A new report states that Tesla is selling electric car credits to Volkswagen in China, as the latter hasn’t managed to catch up to the zero-emission mandate yet.
In 2018, China implemented a zero-emission mandate to force automakers to build more electric vehicles in the country.
By the end of last year, automakers had to have 12% of the vehicles they sell in China be electric or face fines.
Like other zero-emission mandates, automakers who exceeded the mandate can sell credits accumulated from the sale of electric vehicles to automakers who didn’t achieve the mandate in order for them to avoid the fines.

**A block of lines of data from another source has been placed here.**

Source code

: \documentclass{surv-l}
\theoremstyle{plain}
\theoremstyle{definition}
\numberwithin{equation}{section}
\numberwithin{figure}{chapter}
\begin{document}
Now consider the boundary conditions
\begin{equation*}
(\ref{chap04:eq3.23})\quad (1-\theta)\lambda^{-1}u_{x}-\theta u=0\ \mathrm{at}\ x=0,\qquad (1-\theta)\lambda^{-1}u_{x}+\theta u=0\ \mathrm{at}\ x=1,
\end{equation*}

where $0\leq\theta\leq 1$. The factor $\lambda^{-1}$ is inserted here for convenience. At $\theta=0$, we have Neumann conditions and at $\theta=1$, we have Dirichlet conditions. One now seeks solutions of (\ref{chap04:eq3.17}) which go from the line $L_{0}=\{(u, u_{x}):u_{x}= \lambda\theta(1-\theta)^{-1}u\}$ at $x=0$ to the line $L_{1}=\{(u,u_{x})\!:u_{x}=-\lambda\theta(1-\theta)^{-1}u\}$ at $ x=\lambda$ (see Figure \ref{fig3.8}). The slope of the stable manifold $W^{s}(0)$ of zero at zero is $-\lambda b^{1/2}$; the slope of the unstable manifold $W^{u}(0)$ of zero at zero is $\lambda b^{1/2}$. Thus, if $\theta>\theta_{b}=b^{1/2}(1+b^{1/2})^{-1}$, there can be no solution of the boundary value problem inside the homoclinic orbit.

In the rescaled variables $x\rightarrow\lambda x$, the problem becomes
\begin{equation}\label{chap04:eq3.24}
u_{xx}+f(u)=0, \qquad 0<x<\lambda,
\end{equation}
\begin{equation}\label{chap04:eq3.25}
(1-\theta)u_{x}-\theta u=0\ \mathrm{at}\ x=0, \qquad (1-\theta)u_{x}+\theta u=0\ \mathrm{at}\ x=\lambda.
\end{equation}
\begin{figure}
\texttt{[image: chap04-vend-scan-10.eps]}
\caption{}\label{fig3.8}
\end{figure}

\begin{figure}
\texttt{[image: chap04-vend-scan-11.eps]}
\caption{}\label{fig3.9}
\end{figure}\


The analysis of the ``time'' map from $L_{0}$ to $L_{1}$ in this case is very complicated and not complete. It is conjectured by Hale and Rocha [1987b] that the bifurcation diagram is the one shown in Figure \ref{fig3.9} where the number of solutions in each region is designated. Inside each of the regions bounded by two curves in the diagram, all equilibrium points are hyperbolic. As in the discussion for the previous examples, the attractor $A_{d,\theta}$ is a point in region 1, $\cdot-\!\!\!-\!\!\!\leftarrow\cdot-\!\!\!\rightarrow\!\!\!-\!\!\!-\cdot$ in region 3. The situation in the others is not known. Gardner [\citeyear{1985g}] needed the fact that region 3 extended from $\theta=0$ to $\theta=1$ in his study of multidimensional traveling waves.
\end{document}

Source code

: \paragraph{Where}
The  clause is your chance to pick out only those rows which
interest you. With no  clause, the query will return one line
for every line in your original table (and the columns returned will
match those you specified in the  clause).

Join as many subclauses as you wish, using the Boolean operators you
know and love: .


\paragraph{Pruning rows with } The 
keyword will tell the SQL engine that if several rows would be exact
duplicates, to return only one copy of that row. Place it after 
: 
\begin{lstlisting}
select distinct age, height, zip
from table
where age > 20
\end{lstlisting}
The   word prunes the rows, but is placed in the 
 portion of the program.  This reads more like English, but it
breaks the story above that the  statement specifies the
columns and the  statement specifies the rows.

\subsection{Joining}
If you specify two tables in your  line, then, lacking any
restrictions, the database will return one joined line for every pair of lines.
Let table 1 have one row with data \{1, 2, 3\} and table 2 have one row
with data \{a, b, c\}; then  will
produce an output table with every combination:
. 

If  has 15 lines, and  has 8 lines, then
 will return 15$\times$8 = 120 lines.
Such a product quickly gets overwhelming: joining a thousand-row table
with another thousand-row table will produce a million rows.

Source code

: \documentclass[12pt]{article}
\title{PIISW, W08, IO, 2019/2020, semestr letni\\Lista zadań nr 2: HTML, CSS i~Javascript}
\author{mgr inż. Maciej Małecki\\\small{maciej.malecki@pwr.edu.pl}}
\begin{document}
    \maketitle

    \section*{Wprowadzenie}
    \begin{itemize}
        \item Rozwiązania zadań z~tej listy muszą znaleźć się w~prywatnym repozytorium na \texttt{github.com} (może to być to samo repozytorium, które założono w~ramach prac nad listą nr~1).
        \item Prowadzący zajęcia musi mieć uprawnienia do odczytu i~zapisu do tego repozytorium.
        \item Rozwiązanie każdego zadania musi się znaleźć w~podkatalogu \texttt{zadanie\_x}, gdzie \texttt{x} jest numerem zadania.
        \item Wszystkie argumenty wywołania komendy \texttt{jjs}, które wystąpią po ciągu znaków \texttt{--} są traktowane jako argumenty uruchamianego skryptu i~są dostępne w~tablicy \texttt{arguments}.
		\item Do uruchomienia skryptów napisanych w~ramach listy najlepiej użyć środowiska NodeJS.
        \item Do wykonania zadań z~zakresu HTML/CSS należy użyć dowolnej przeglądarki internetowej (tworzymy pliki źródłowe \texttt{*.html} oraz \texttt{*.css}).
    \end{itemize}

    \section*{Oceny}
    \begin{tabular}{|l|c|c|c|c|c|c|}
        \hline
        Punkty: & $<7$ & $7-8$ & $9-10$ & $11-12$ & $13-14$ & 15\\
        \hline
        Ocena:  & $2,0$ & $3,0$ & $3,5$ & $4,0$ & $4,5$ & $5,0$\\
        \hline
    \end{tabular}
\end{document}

Tesla has made a lot of money from these mandates in other markets, and now we learn that it might start to make money from the Chinese EV mandate.
Reuters reports that Volkswagen’s FAW-Volkswagen Chinese joint venture is going to buy credits from Tesla:
To help meet increasingly tough targets, Volkswagen’s joint venture with state-owned Chinese automaker FAW, or FAW-Volkswagen, has agreed to buy credits from Tesla, the sources said, declining to be named as the talks were private.
The report doesn’t disclose how many credits they plan to buy from Tesla, but the price per credit agreed upon is reportedly around 3,000 yuan per credit, which is the equivalent of around $450.
Tesla gets five credits per electric vehicle in the country, and the automaker sold 140,000 vehicles in China last year.
Volkswagen has confirmed that it plans to comply with the Chinese mandate through the sale of its own electric vehicles, but it also said that it might buy credits from competitors when needed.
The German automaker has already invested heavily in the country to produce its own electric vehicles since the mandate has been announced, but FAW-Volkswagen sells over 2 million cars per year in China, and therefore, it needs a lot of electric vehicles to achieve the 12% mandate.
Tesla hasn’t reported revenue from the mandate in China, but the automaker has already made billions from similar schemes in the US and Europe.
Last year, the automaker reported over $1.5 billion in revenue from the sale of regulatory credits.
Most famously, FCA, now part of Stellantis, is reportedly going to pay Tesla $2 billion for credits in Europe as the automaker lags behind the industry when it comes to electric vehicles.